(Beginning of GIVEN DATA)

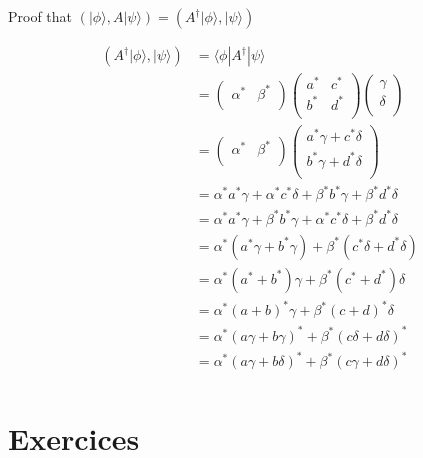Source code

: \documentclass{article}
\begin{document}
Proof that $(|\phi\rangle, A|\psi\rangle) = (A^\dag|\phi\rangle, |\psi\rangle)$

\begin{equation}
    \begin{split}
        (A^\dag|\phi\rangle, |\psi\rangle) & = \langle\phi|A^\dag|\psi\rangle \\
        & = \begin{pmatrix}
            \alpha^* & \beta^* \\
        \end{pmatrix} \begin{pmatrix}
            a^* & c^* \\
            b^* & d^* \\
        \end{pmatrix} \begin{pmatrix}
            \gamma \\
            \delta \\
        \end{pmatrix} \\
        & = \begin{pmatrix}
            \alpha^* & \beta^* \\
        \end{pmatrix} \begin{pmatrix}
            a^*\gamma + c^*\delta \\
            b^*\gamma + d^*\delta \\
        \end{pmatrix} \\
        & = \alpha^*a^*\gamma + \alpha^*c^*\delta + \beta^*b^*\gamma + \beta^*d^*\delta \\
        & = \alpha^*a^*\gamma + \beta^*b^*\gamma + \alpha^*c^*\delta + \beta^*d^*\delta \\
        & = \alpha^*(a^*\gamma + b^*\gamma) + \beta^*(c^*\delta + d^*\delta) \\
        & = \alpha^*(a^* + b^*)\gamma + \beta^*(c^* + d^*)\delta \\
        & = \alpha^*(a + b)^*\gamma + \beta^*(c + d)^*\delta \\
        & = \alpha^*(a\gamma + b\gamma)^* + \beta^*(c\delta + d\delta)^* \\
        & = \alpha^*(a\gamma + b\delta)^* + \beta^*(c\gamma + d\delta)^* \\
    \end{split}
\end{equation}

\section{Exercices}
\end{document}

(End of GIVEN DATA)

Output the data verbatim, images excluded.

Source code

: \documentclass{article}
\begin{document}
Proof that $(|\phi\rangle, A|\psi\rangle) = (A^\dag|\phi\rangle, |\psi\rangle)$

\begin{equation}
    \begin{split}
        (A^\dag|\phi\rangle, |\psi\rangle) & = \langle\phi|A^\dag|\psi\rangle \\
        & = \begin{pmatrix}
            \alpha^* & \beta^* \\
        \end{pmatrix} \begin{pmatrix}
            a^* & c^* \\
            b^* & d^* \\
        \end{pmatrix} \begin{pmatrix}
            \gamma \\
            \delta \\
        \end{pmatrix} \\
        & = \begin{pmatrix}
            \alpha^* & \beta^* \\
        \end{pmatrix} \begin{pmatrix}
            a^*\gamma + c^*\delta \\
            b^*\gamma + d^*\delta \\
        \end{pmatrix} \\
        & = \alpha^*a^*\gamma + \alpha^*c^*\delta + \beta^*b^*\gamma + \beta^*d^*\delta \\
        & = \alpha^*a^*\gamma + \beta^*b^*\gamma + \alpha^*c^*\delta + \beta^*d^*\delta \\
        & = \alpha^*(a^*\gamma + b^*\gamma) + \beta^*(c^*\delta + d^*\delta) \\
        & = \alpha^*(a^* + b^*)\gamma + \beta^*(c^* + d^*)\delta \\
        & = \alpha^*(a + b)^*\gamma + \beta^*(c + d)^*\delta \\
        & = \alpha^*(a\gamma + b\gamma)^* + \beta^*(c\delta + d\delta)^* \\
        & = \alpha^*(a\gamma + b\delta)^* + \beta^*(c\gamma + d\delta)^* \\
    \end{split}
\end{equation}

\section{Exercices}
\end{document}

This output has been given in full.